■ Problem requirements
Pick out the lines below that contain the string "Simon" and copy them all.
-----
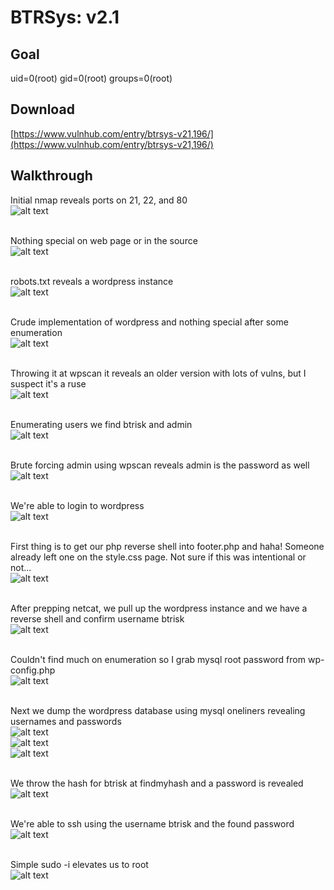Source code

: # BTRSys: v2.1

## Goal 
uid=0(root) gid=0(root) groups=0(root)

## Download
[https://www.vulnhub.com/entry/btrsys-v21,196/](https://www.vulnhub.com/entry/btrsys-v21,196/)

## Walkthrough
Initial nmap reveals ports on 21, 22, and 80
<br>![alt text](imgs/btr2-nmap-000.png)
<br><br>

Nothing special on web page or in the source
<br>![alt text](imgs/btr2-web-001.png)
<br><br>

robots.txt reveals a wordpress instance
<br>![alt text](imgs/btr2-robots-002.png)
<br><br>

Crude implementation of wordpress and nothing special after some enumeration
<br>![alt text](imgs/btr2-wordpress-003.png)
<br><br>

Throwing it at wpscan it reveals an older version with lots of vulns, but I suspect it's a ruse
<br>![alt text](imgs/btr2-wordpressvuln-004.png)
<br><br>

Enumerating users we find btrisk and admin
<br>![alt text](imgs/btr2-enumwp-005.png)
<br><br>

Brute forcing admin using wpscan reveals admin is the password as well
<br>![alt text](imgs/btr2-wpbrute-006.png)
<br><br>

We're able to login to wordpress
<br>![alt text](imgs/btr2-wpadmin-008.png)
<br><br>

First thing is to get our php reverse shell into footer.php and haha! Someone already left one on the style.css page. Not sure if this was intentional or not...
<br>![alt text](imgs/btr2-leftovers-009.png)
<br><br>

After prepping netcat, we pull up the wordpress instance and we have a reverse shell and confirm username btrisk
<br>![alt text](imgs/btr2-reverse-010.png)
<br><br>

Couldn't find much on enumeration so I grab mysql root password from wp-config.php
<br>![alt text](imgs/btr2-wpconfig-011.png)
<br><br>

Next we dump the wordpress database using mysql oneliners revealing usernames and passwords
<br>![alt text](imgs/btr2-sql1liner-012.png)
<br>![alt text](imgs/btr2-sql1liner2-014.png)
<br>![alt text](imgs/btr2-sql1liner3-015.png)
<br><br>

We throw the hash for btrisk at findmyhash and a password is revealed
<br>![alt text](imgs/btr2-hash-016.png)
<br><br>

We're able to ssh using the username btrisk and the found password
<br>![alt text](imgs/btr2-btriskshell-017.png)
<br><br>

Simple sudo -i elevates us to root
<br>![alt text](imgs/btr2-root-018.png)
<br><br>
-----
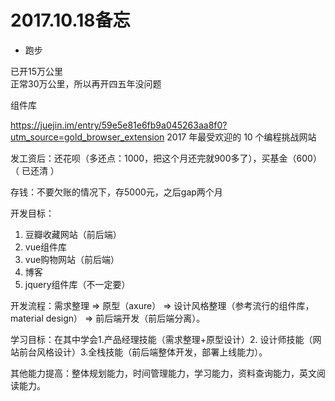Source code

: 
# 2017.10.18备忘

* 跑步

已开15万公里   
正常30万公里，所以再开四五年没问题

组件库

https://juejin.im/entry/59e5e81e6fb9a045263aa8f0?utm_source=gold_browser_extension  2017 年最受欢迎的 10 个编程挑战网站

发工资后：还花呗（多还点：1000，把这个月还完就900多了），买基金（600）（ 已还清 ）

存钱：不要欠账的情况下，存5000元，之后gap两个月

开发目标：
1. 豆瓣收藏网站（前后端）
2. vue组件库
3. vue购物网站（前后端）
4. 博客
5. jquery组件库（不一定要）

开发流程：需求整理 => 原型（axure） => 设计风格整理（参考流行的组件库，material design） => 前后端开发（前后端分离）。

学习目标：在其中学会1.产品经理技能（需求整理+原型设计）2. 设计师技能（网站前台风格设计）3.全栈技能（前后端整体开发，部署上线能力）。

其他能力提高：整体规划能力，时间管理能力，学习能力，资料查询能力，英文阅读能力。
-----
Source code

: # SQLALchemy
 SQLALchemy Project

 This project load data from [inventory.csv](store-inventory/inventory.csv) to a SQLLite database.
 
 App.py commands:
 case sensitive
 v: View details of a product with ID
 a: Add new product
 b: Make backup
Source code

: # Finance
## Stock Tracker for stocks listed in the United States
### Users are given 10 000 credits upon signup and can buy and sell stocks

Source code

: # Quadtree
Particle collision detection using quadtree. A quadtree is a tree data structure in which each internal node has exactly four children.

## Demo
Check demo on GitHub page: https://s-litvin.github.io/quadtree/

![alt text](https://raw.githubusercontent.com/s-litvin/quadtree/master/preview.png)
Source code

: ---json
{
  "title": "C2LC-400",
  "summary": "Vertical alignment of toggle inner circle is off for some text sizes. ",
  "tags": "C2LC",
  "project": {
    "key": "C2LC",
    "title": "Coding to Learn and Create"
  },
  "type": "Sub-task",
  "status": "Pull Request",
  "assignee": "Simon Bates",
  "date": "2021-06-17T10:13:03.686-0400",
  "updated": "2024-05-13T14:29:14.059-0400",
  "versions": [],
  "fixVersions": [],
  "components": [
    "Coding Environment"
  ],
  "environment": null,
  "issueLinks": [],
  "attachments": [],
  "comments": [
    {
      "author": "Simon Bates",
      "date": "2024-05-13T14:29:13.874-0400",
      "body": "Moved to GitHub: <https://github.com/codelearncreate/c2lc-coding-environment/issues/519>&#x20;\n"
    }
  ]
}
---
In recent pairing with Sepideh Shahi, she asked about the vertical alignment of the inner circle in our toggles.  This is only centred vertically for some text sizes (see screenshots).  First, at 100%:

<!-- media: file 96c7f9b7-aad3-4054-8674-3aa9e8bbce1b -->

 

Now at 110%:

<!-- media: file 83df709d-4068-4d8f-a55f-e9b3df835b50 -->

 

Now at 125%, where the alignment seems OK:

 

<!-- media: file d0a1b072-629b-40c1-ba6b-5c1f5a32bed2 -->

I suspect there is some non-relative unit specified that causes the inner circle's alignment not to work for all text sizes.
-----
■ Completed exercise
  "assignee": "Simon Bates",
      "author": "Simon Bates",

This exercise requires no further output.